**Your assignment:**
Please, without the pictures, restate every entry exactly.

**Stored data:**
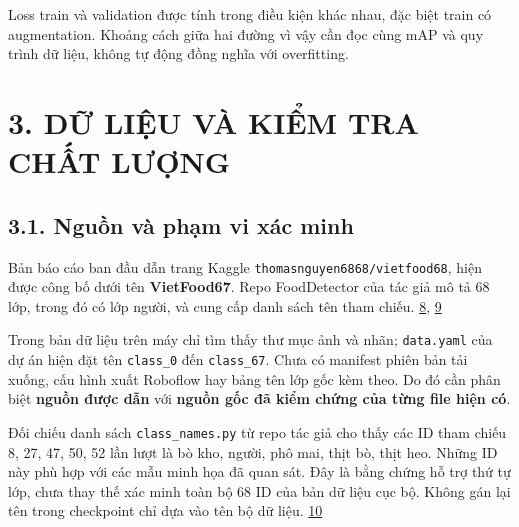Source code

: \documentclass[
  vietnamese,
  12pt,
  a4paper,
]{article}
\begin{document}
Loss train và validation được tính trong điều kiện khác nhau, đặc biệt
train có augmentation. Khoảng cách giữa hai đường vì vậy cần đọc cùng
mAP và quy trình dữ liệu, không tự động đồng nghĩa với overfitting.

\section{3. DỮ LIỆU VÀ KIỂM TRA CHẤT
LƯỢNG}\label{dux1eef-liux1ec7u-vuxe0-kiux1ec3m-tra-chux1ea5t-lux1b0ux1ee3ng}

\subsection{3.1. Nguồn và phạm vi xác
minh}\label{nguux1ed3n-vuxe0-phux1ea1m-vi-xuxe1c-minh}

Bản báo cáo ban đầu dẫn trang Kaggle
\texttt{t\allowbreak{}h\allowbreak{}o\allowbreak{}m\allowbreak{}a\allowbreak{}s\allowbreak{}n\allowbreak{}g\allowbreak{}u\allowbreak{}y\allowbreak{}e\allowbreak{}n\allowbreak{}6\allowbreak{}8\allowbreak{}6\allowbreak{}8\allowbreak{}/\allowbreak{}v\allowbreak{}i\allowbreak{}e\allowbreak{}t\allowbreak{}f\allowbreak{}o\allowbreak{}o\allowbreak{}d\allowbreak{}6\allowbreak{}8\allowbreak{}},
hiện được công bố dưới tên \textbf{VietFood67}. Repo FoodDetector của
tác giả mô tả 68 lớp, trong đó có lớp người, và cung cấp danh sách tên
tham chiếu.
\href{https://www.kaggle.com/datasets/thomasnguyen6868/vietfood68}{8},
\href{https://github.com/nvhnam/FoodDetector}{9}

Trong bản dữ liệu trên máy chỉ tìm thấy thư mục ảnh và nhãn;
\texttt{d\allowbreak{}a\allowbreak{}t\allowbreak{}a\allowbreak{}.\allowbreak{}y\allowbreak{}a\allowbreak{}m\allowbreak{}l\allowbreak{}}
của dự án hiện đặt tên
\texttt{c\allowbreak{}l\allowbreak{}a\allowbreak{}s\allowbreak{}s\allowbreak{}\_\allowbreak{}0\allowbreak{}}
đến
\texttt{c\allowbreak{}l\allowbreak{}a\allowbreak{}s\allowbreak{}s\allowbreak{}\_\allowbreak{}6\allowbreak{}7\allowbreak{}}.
Chưa có manifest phiên bản tải xuống, cấu hình xuất Roboflow hay bảng
tên lớp gốc kèm theo. Do đó cần phân biệt \textbf{nguồn được dẫn} với
\textbf{nguồn gốc đã kiểm chứng của từng file hiện có}.

Đối chiếu danh sách
\texttt{c\allowbreak{}l\allowbreak{}a\allowbreak{}s\allowbreak{}s\allowbreak{}\_\allowbreak{}n\allowbreak{}a\allowbreak{}m\allowbreak{}e\allowbreak{}s\allowbreak{}.\allowbreak{}p\allowbreak{}y\allowbreak{}}
từ repo tác giả cho thấy các ID tham chiếu 8, 27, 47, 50, 52 lần lượt là
bò kho, người, phô mai, thịt bò, thịt heo. Những ID này phù hợp với các
mẫu minh họa đã quan sát. Đây là bằng chứng hỗ trợ thứ tự lớp, chưa thay
thế xác minh toàn bộ 68 ID của bản dữ liệu cục bộ. Không gán lại tên
trong checkpoint chỉ dựa vào tên bộ dữ liệu.
\href{https://raw.githubusercontent.com/nvhnam/FoodDetector/v2/class_names.py}{10}
\end{document}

**Task response:**
Source code

: \documentclass[
  vietnamese,
  12pt,
  a4paper,
]{article}
\begin{document}
Loss train và validation được tính trong điều kiện khác nhau, đặc biệt
train có augmentation. Khoảng cách giữa hai đường vì vậy cần đọc cùng
mAP và quy trình dữ liệu, không tự động đồng nghĩa với overfitting.

\section{3. DỮ LIỆU VÀ KIỂM TRA CHẤT
LƯỢNG}\label{dux1eef-liux1ec7u-vuxe0-kiux1ec3m-tra-chux1ea5t-lux1b0ux1ee3ng}

\subsection{3.1. Nguồn và phạm vi xác
minh}\label{nguux1ed3n-vuxe0-phux1ea1m-vi-xuxe1c-minh}

Bản báo cáo ban đầu dẫn trang Kaggle
\texttt{t\allowbreak{}h\allowbreak{}o\allowbreak{}m\allowbreak{}a\allowbreak{}s\allowbreak{}n\allowbreak{}g\allowbreak{}u\allowbreak{}y\allowbreak{}e\allowbreak{}n\allowbreak{}6\allowbreak{}8\allowbreak{}6\allowbreak{}8\allowbreak{}/\allowbreak{}v\allowbreak{}i\allowbreak{}e\allowbreak{}t\allowbreak{}f\allowbreak{}o\allowbreak{}o\allowbreak{}d\allowbreak{}6\allowbreak{}8\allowbreak{}},
hiện được công bố dưới tên \textbf{VietFood67}. Repo FoodDetector của
tác giả mô tả 68 lớp, trong đó có lớp người, và cung cấp danh sách tên
tham chiếu.
\href{https://www.kaggle.com/datasets/thomasnguyen6868/vietfood68}{8},
\href{https://github.com/nvhnam/FoodDetector}{9}

Trong bản dữ liệu trên máy chỉ tìm thấy thư mục ảnh và nhãn;
\texttt{d\allowbreak{}a\allowbreak{}t\allowbreak{}a\allowbreak{}.\allowbreak{}y\allowbreak{}a\allowbreak{}m\allowbreak{}l\allowbreak{}}
của dự án hiện đặt tên
\texttt{c\allowbreak{}l\allowbreak{}a\allowbreak{}s\allowbreak{}s\allowbreak{}\_\allowbreak{}0\allowbreak{}}
đến
\texttt{c\allowbreak{}l\allowbreak{}a\allowbreak{}s\allowbreak{}s\allowbreak{}\_\allowbreak{}6\allowbreak{}7\allowbreak{}}.
Chưa có manifest phiên bản tải xuống, cấu hình xuất Roboflow hay bảng
tên lớp gốc kèm theo. Do đó cần phân biệt \textbf{nguồn được dẫn} với
\textbf{nguồn gốc đã kiểm chứng của từng file hiện có}.

Đối chiếu danh sách
\texttt{c\allowbreak{}l\allowbreak{}a\allowbreak{}s\allowbreak{}s\allowbreak{}\_\allowbreak{}n\allowbreak{}a\allowbreak{}m\allowbreak{}e\allowbreak{}s\allowbreak{}.\allowbreak{}p\allowbreak{}y\allowbreak{}}
từ repo tác giả cho thấy các ID tham chiếu 8, 27, 47, 50, 52 lần lượt là
bò kho, người, phô mai, thịt bò, thịt heo. Những ID này phù hợp với các
mẫu minh họa đã quan sát. Đây là bằng chứng hỗ trợ thứ tự lớp, chưa thay
thế xác minh toàn bộ 68 ID của bản dữ liệu cục bộ. Không gán lại tên
trong checkpoint chỉ dựa vào tên bộ dữ liệu.
\href{https://raw.githubusercontent.com/nvhnam/FoodDetector/v2/class_names.py}{10}
\end{document}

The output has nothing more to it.